When things went out of hand he was packed to a boarding school. He was just 4. We had no option, or so we thought. But today when I look at my 4+ grandson I feel a sense of guilt at not having realised that Utpal was still a bay when I packed him off. Hope he will forgive me when time comes. You understand why he needed therapy as no one, even less a child, can process all that happened to him without help.
Sorry for this aparte. It was just to put things in context.
During his last session, the therapist asked to see me. She suggested that I read him moral stories during the summer break as that would help him learn values. I pondered over this for a long time and realised that what she said what actually a far bigger issue than that of little Popples. In today’s day and age there are no more storytellers. When we were young our grandmothers or grandaunts use to take time to tell us stories. Our parents often read us bedtime stories. And when we started reading, we read stories. Schools had moral studies as a compulsory subject and we thus heard moral stories. Each story planted a seed in our minds. That seed many not have germinated on the day it was planted, but somehow sprouted at the right time, when a situation occurred when we needed to take a decision. It helped us take the right decision, even if it was not the preferred one.
Today children live in nuclear families with parents who are not storytellers. Television and Internet have replaced reading time and schools have done away with moral study altogether. This happens across the board, be it with rich or poor children with a slight difference: the rich child may see a programme he likes while the poor child has to see the inane TV serials his family likes. And even if you try and look with the largest loupe you can find, there are scant lessons to be learnt in the violent cartoons or silly serials. It is time we restored the art of storytelling if we want our children to become caring and honest humans. But that is no easy task.
The news is replete with scams, corruption, rape, violence and more. The lessons we are telling our kids is that it is fine to lie, you can get away with murder, money is the only goal you need have. I am horrified at the number of expensive gadgets rich children have. This is the preferred way of parents who are busy making money to get rid of the guilt they might feel for the scant time they spend with their kids. And somehow children equate reading to a boring pastime and hence are just fed what the visual media gives them.

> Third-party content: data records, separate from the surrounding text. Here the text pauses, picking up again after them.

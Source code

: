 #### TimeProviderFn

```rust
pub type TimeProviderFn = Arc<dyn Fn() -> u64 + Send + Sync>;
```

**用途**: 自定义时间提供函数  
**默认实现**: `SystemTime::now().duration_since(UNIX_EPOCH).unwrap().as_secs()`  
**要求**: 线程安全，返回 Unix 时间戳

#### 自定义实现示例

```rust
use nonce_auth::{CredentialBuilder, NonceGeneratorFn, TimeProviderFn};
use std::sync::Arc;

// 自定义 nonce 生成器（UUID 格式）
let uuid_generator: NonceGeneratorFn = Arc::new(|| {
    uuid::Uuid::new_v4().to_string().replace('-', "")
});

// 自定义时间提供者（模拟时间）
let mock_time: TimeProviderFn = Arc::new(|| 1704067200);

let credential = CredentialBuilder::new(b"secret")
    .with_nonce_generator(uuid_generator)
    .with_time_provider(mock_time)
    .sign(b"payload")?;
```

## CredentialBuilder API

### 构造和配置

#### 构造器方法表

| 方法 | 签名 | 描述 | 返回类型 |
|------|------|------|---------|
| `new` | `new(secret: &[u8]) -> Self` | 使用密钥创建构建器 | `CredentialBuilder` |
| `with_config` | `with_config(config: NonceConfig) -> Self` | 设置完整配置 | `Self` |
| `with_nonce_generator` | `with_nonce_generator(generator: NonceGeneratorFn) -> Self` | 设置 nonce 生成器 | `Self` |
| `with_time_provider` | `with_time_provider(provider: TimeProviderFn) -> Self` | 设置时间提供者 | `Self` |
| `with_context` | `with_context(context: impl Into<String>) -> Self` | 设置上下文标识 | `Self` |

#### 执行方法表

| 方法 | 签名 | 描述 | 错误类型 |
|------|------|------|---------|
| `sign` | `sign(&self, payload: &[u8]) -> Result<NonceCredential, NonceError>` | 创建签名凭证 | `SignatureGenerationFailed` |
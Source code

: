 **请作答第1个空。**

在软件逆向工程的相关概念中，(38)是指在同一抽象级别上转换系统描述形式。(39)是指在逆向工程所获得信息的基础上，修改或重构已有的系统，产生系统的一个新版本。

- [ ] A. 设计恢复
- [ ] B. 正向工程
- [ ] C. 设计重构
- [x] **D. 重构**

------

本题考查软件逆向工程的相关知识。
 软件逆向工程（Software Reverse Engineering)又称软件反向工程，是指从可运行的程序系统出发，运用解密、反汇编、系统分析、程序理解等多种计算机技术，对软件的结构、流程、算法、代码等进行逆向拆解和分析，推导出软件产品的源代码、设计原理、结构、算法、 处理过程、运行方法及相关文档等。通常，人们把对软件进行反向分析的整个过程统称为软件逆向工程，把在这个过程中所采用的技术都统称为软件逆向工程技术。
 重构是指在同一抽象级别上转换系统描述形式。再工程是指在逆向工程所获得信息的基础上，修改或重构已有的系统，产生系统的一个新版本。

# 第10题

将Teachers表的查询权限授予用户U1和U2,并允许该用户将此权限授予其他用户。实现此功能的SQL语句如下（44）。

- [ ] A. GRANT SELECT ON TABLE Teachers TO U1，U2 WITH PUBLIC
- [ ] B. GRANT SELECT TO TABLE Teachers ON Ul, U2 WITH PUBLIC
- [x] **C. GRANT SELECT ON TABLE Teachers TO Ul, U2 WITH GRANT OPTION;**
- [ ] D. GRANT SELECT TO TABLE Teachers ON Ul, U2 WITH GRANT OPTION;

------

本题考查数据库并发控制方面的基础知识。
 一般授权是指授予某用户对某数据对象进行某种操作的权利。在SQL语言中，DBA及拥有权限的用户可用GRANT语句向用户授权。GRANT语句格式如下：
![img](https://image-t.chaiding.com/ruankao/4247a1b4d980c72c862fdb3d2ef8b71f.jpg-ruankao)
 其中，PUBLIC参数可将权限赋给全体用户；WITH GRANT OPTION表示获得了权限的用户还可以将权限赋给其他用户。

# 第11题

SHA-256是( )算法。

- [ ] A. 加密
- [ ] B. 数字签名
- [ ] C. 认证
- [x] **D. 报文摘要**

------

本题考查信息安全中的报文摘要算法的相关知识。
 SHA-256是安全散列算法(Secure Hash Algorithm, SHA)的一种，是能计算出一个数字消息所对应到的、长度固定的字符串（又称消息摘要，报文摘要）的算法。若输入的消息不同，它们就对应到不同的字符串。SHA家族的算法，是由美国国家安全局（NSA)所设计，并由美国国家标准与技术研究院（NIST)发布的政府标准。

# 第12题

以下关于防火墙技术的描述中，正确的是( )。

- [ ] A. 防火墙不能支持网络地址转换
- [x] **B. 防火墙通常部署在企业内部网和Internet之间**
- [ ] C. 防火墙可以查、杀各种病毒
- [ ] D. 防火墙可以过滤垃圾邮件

True there are parents who walk the less travelled road but they are far and few and cannot make the difference we want. Everyone is complaining about the rise in crime graph but this is bound to happen with the completely valueless education we are giving to our children both within the homes and in schools. Moral study should be revived in schools as that is the best way to ensure that these lessons reach a large spectrum of children. But as always who will bell the cat!